Bug 1791162

Summary:	OpenShift API stops responding to requests / is unreachable multiple times during z-upgrade
Product:	OpenShift Container Platform	Reporter:	Clayton Coleman <ccoleman>
Component:	openshift-apiserver	Assignee:	Sam Batschelet <sbatsche>
Status:	CLOSED CURRENTRELEASE	QA Contact:	Xingxing Xia <xxia>
Severity:	high	Docs Contact:
Priority:	high
Version:	4.3.0	CC:	alpatel, anbhatta, aos-bugs, bparees, dmace, jkaur, joboyer, kewang, lszaszki, mfojtik, openshift-bugs-escalate, qiwan, sbatsche, scuppett, shurley, sttts, wking
Target Milestone:	---	Keywords:	Upgrades
Target Release:	4.5.0
Hardware:	Unspecified
OS:	Unspecified
Whiteboard:
Fixed In Version:		Doc Type:	Enhancement
Doc Text:	The OpenShift API server should now remain available to clients during upgrades.	Story Points:	---
Clone Of:		Environment:
Last Closed:	2020-06-05 14:45:31 UTC	Type:	Bug
Regression:	---	Mount Type:	---
Documentation:	---	CRM:
Verified Versions:		Category:	---
oVirt Team:	---	RHEL 7.3 requirements from Atomic Host:
Cloudforms Team:	---	Target Upstream Version:
Embargoed:
Bug Depends On:	1845412, 1943804
Bug Blocks:

Description Clayton Coleman 2020-01-15 04:01:28 UTC

A pod on the pod network (in this case openshift-apiserver) is observed to repeatedly fail to answer API requests in a 4.3 to 4.3 upgrade (the only code change is that the upgrade test correctly fails the entire test if it detects this condition).

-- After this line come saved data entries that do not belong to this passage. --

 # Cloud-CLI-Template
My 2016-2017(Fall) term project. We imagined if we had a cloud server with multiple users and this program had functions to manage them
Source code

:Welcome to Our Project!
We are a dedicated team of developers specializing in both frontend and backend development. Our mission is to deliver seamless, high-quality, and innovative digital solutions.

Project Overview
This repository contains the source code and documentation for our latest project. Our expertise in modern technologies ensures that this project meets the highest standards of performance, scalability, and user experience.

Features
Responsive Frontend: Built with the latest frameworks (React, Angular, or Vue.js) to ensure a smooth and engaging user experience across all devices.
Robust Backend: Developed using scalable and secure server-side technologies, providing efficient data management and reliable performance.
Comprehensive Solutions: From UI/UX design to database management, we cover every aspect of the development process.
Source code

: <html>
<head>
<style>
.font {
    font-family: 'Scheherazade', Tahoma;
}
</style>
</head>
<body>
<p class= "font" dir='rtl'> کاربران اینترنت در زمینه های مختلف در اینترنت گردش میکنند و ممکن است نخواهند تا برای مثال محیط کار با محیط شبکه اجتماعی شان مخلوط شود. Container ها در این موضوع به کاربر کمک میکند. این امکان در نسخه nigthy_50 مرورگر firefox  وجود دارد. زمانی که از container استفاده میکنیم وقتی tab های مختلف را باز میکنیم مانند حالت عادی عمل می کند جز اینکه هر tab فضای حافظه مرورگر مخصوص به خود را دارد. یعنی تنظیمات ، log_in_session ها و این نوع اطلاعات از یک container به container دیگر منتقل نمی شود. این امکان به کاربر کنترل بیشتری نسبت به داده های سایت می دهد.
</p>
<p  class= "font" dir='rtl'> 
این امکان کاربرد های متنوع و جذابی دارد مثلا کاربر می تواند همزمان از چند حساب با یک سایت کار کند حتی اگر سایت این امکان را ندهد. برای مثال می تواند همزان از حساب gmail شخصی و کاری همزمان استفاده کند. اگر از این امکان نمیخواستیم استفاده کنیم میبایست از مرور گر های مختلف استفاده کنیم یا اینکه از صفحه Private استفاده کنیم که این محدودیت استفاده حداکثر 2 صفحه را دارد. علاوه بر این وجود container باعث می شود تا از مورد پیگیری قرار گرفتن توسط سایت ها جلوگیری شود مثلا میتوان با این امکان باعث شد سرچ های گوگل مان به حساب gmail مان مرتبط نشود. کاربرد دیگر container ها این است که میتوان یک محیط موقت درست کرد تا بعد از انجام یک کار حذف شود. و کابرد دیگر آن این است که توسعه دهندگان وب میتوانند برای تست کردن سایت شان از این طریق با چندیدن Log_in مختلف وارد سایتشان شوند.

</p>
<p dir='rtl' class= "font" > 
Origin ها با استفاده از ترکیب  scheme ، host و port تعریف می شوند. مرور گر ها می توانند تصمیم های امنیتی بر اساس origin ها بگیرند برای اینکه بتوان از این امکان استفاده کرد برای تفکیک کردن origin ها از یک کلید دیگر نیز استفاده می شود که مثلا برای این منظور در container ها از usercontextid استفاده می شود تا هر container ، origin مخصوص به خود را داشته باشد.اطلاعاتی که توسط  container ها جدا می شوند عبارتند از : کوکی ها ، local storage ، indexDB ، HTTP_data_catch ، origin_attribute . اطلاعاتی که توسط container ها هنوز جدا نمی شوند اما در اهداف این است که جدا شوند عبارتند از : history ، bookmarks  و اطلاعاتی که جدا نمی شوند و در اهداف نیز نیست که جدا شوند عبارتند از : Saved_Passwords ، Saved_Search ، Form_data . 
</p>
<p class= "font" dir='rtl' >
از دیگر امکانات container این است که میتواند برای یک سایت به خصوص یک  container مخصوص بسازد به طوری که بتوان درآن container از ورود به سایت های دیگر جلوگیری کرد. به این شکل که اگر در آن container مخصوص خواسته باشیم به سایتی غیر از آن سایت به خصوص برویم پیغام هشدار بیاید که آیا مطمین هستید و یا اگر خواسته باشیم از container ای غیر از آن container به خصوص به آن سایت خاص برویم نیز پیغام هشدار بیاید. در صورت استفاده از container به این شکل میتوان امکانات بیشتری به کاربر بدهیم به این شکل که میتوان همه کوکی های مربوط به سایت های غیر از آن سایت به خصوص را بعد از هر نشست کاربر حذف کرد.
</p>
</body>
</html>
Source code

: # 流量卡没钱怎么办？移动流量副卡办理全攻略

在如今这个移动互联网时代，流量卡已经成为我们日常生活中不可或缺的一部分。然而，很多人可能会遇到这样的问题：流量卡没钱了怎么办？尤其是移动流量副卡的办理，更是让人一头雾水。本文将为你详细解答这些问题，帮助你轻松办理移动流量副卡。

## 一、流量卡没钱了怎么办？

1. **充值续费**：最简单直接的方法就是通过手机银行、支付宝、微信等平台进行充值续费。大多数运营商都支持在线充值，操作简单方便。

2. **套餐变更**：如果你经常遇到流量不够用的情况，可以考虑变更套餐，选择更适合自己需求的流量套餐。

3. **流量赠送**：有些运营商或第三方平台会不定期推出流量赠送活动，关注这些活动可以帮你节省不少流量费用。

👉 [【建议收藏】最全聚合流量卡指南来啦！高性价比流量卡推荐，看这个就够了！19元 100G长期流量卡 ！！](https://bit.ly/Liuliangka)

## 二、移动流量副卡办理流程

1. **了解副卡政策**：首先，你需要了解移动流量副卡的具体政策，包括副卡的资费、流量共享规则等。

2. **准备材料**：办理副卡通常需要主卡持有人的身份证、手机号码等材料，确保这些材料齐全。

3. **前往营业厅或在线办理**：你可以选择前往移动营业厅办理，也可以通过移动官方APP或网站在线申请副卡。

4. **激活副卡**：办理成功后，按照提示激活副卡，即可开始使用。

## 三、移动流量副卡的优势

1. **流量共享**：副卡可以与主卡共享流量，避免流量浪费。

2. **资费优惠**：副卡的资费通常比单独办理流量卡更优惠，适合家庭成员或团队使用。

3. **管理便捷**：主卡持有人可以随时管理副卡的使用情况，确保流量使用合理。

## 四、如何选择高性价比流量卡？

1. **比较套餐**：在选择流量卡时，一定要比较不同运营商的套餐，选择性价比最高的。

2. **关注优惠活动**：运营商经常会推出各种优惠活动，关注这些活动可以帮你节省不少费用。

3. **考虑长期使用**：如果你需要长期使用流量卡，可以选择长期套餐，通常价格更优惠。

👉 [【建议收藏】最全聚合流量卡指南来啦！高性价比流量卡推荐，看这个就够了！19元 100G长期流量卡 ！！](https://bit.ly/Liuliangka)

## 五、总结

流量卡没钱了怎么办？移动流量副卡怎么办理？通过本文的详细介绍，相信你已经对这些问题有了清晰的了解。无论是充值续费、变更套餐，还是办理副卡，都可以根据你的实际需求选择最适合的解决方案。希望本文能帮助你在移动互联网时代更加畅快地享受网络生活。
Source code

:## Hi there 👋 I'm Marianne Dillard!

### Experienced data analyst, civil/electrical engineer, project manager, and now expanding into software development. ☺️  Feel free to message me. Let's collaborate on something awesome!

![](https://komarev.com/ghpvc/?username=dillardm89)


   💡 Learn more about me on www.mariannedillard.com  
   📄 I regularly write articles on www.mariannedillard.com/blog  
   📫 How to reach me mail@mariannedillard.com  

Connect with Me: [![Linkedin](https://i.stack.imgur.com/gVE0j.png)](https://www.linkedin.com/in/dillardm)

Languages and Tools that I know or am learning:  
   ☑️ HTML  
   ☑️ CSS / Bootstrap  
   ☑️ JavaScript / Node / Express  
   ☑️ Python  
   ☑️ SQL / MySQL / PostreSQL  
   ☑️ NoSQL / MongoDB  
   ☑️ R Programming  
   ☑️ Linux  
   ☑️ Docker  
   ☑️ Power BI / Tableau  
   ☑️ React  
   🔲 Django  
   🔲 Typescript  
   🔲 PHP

A key part of upgrades is that they do not disrupt user workflows - a number of other errors in these upgrade logs indicate that perhaps pod shutdown is not proceeding gracefully, or some other networking or host level condition is at play. Any evidence of workload impact is a release blocker.

https://prow.svc.ci.openshift.org/view/gcs/origin-ci-test/logs/release-openshift-origin-installer-e2e-aws-upgrade/14324
https://prow.svc.ci.openshift.org/view/gcs/origin-ci-test/logs/release-openshift-origin-installer-e2e-aws-upgrade/14323

Both of the tests above fail AWS. 

On further investigation, this is failing even in normal 4.2 to 4.3 upgrades.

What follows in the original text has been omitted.